The Untold team has worked with many different backend stacks. As we have done for years, we intend to continue to use the best tool for the job; and therefore, we don't have a one-size-fits all deployment pipeline.
We've had success using Capistrano for Ruby and miscellaneous filesystem deployments, and Fabric for basic Django and Python deployments. For PHP applications, we're big fans of the Laravel ecosystem of tools, and tend to launch all our development, and a good number of our production, sites, and applications using Laravel Forge.
For more complicated deployments, and for projects requiring more sophisticated CI/CD pipelines, we've historically looked to Jenkins to handle automation. Philosophically, we believe in testing every single pull request against both development (for finding collisions with other in-progress features) and current production instances of all our apps.
For Drupal, it can often make sense to lean on larger platform-as-a-service companies with great tooling and support.
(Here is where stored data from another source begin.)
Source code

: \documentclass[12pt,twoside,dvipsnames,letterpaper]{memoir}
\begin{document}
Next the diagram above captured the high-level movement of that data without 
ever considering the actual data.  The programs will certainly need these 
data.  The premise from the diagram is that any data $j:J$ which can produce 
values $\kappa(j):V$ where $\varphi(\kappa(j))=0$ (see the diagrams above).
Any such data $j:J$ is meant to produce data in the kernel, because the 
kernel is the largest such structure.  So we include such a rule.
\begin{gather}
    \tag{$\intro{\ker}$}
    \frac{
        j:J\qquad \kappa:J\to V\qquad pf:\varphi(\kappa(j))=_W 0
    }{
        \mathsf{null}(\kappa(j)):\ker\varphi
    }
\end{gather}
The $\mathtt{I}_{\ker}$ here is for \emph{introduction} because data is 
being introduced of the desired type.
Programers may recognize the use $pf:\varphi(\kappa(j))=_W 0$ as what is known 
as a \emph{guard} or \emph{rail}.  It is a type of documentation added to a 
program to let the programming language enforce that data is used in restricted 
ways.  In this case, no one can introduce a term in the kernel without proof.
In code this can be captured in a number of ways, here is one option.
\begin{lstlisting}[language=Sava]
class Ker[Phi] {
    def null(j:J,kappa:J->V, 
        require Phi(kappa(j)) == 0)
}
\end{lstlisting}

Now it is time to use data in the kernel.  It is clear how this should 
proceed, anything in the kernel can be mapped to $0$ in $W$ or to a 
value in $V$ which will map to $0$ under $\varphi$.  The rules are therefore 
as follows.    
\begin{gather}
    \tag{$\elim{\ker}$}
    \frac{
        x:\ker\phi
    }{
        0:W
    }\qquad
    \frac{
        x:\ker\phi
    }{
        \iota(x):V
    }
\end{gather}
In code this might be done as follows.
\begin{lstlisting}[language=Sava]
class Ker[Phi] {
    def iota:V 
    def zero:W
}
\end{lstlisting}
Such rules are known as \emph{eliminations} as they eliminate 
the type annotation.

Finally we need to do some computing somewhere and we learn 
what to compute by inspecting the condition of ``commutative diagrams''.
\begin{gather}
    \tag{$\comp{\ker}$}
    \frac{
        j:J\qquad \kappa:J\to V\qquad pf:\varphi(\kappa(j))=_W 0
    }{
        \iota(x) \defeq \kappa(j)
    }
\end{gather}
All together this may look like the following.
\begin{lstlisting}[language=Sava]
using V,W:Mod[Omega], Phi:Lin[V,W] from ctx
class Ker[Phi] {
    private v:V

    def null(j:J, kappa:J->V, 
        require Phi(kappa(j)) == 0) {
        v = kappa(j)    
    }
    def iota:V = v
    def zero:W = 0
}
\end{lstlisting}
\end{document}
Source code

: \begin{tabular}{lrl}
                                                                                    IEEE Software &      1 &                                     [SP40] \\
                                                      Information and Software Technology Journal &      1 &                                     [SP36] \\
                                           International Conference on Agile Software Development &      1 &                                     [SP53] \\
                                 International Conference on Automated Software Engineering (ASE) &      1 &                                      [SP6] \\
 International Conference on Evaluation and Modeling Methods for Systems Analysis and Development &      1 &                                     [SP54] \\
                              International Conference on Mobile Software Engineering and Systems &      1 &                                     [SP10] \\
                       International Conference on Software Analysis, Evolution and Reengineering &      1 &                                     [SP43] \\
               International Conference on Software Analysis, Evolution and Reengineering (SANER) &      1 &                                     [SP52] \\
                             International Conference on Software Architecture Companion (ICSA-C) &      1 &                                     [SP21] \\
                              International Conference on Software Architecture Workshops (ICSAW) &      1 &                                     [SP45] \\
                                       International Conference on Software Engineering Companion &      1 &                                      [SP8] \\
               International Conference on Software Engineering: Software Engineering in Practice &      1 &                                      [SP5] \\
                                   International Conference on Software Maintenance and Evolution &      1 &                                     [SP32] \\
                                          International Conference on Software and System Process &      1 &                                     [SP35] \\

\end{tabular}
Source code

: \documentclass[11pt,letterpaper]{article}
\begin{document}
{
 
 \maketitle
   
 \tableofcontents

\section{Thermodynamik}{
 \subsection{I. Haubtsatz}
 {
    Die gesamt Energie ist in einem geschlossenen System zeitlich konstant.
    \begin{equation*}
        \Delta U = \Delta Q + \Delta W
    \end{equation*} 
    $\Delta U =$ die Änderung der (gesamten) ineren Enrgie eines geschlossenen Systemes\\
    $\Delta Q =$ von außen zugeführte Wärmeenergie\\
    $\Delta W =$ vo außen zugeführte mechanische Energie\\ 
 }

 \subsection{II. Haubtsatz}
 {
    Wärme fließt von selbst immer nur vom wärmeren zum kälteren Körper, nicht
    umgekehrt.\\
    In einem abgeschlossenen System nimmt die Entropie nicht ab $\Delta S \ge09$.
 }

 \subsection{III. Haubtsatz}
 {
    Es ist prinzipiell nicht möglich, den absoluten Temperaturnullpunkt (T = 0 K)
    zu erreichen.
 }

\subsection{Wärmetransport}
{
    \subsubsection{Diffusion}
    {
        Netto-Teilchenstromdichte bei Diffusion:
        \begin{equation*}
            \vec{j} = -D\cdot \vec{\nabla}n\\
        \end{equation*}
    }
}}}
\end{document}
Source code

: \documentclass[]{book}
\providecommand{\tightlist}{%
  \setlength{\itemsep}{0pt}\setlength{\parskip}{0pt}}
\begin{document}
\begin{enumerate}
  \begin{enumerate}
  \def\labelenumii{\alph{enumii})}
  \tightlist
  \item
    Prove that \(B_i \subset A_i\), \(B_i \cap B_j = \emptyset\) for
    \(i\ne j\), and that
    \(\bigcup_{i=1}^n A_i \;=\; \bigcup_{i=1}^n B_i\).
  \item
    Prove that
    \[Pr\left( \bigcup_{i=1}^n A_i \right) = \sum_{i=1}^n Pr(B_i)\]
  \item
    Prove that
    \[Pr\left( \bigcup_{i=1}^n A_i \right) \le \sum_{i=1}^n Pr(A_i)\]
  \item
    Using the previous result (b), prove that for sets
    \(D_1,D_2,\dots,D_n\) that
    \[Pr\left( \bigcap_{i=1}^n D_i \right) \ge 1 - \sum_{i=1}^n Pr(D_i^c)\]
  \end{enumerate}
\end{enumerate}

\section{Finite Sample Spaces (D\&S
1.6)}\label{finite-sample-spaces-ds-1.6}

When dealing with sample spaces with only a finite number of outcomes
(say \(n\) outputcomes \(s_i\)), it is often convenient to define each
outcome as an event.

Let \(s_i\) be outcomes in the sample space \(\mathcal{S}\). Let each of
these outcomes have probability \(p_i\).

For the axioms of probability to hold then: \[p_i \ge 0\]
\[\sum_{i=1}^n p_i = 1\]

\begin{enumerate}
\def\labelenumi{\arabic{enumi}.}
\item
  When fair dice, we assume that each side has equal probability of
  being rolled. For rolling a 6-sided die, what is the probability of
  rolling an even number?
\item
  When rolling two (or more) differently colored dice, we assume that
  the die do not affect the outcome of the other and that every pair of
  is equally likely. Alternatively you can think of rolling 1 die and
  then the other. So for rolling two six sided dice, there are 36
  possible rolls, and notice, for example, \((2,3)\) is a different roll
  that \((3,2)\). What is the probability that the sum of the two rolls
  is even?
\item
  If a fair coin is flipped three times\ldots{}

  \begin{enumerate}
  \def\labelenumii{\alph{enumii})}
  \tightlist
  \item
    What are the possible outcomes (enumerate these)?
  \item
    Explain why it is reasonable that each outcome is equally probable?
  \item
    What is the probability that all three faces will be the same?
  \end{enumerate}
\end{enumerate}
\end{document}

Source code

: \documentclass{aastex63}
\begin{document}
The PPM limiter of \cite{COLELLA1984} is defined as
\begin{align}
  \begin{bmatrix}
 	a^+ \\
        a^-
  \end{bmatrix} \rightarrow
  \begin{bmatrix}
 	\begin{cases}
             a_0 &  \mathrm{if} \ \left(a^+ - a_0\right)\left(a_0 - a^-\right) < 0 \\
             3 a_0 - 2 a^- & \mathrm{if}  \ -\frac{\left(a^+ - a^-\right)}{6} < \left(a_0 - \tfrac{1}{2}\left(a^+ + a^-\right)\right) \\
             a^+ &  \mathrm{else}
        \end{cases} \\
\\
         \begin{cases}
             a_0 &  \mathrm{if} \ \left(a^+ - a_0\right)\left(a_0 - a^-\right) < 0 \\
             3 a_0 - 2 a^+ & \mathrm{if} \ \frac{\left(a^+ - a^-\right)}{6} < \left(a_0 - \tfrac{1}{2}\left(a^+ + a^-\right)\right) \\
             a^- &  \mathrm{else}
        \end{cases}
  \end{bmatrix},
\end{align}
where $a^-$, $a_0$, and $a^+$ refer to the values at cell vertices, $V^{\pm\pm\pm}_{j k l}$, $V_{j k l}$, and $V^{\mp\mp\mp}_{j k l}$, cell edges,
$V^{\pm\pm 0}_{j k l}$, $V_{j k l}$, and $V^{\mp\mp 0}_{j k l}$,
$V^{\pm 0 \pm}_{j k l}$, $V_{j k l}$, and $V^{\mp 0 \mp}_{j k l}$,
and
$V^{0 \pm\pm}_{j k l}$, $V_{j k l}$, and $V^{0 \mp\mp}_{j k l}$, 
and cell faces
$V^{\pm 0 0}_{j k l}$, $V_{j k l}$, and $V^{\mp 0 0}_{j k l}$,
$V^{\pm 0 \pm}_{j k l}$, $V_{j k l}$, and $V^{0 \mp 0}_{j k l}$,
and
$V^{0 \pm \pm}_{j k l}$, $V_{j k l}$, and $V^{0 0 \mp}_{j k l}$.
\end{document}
Our favorites are Pantheon and Amazee.io, though we have a ton of experience building, maintaining, and launching both on Acquia's cloud, and on our own custom AWS instances, containers, and systems.
Regardless of final destination, it almost always (except when organizations come with their own processes and environments) makes sense to spin up development and staging/QA servers and services on AWS. This makes active development dramatically more efficient, and helps developers acclimate to and understand the nuances of actually running a given application in a live-like environment.
Web developers can't simply be programmers any more. It's absolutely critical to understand the specific contexts in which your code will run.